= Your instructions =
A verbatim copy of the entries is the required answer.

┄┄┄┄┄┄

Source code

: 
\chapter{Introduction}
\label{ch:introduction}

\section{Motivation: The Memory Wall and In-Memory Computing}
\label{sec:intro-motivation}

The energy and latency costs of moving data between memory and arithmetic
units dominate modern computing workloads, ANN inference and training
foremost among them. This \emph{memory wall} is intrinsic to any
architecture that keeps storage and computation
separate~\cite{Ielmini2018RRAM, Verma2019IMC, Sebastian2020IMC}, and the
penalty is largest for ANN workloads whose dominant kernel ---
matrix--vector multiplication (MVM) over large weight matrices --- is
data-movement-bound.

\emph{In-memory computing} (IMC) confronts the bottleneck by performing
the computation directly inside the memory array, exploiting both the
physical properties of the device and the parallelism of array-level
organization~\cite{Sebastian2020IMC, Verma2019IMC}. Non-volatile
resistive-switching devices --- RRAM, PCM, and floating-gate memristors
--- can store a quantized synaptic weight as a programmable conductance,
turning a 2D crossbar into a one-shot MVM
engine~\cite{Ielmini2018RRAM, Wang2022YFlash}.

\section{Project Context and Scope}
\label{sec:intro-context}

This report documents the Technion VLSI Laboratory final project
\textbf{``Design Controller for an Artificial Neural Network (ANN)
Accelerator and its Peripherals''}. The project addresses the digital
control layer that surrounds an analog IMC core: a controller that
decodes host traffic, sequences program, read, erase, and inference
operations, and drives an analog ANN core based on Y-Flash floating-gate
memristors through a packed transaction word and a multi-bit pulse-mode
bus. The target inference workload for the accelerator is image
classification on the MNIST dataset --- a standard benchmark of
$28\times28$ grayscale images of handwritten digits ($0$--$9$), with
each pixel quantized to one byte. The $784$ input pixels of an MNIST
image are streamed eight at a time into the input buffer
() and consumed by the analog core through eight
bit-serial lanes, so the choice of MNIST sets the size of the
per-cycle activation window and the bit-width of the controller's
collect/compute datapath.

┄┄┄┄┄┄

= Response =
Source code

: 
\chapter{Introduction}
\label{ch:introduction}

\section{Motivation: The Memory Wall and In-Memory Computing}
\label{sec:intro-motivation}

The energy and latency costs of moving data between memory and arithmetic
units dominate modern computing workloads, ANN inference and training
foremost among them. This \emph{memory wall} is intrinsic to any
architecture that keeps storage and computation
separate~\cite{Ielmini2018RRAM, Verma2019IMC, Sebastian2020IMC}, and the
penalty is largest for ANN workloads whose dominant kernel ---
matrix--vector multiplication (MVM) over large weight matrices --- is
data-movement-bound.

\emph{In-memory computing} (IMC) confronts the bottleneck by performing
the computation directly inside the memory array, exploiting both the
physical properties of the device and the parallelism of array-level
organization~\cite{Sebastian2020IMC, Verma2019IMC}. Non-volatile
resistive-switching devices --- RRAM, PCM, and floating-gate memristors
--- can store a quantized synaptic weight as a programmable conductance,
turning a 2D crossbar into a one-shot MVM
engine~\cite{Ielmini2018RRAM, Wang2022YFlash}.

\section{Project Context and Scope}
\label{sec:intro-context}

This report documents the Technion VLSI Laboratory final project
\textbf{``Design Controller for an Artificial Neural Network (ANN)
Accelerator and its Peripherals''}. The project addresses the digital
control layer that surrounds an analog IMC core: a controller that
decodes host traffic, sequences program, read, erase, and inference
operations, and drives an analog ANN core based on Y-Flash floating-gate
memristors through a packed transaction word and a multi-bit pulse-mode
bus. The target inference workload for the accelerator is image
classification on the MNIST dataset --- a standard benchmark of
$28\times28$ grayscale images of handwritten digits ($0$--$9$), with
each pixel quantized to one byte. The $784$ input pixels of an MNIST
image are streamed eight at a time into the input buffer
() and consumed by the analog core through eight
bit-serial lanes, so the choice of MNIST sets the size of the
per-cycle activation window and the bit-width of the controller's
collect/compute datapath.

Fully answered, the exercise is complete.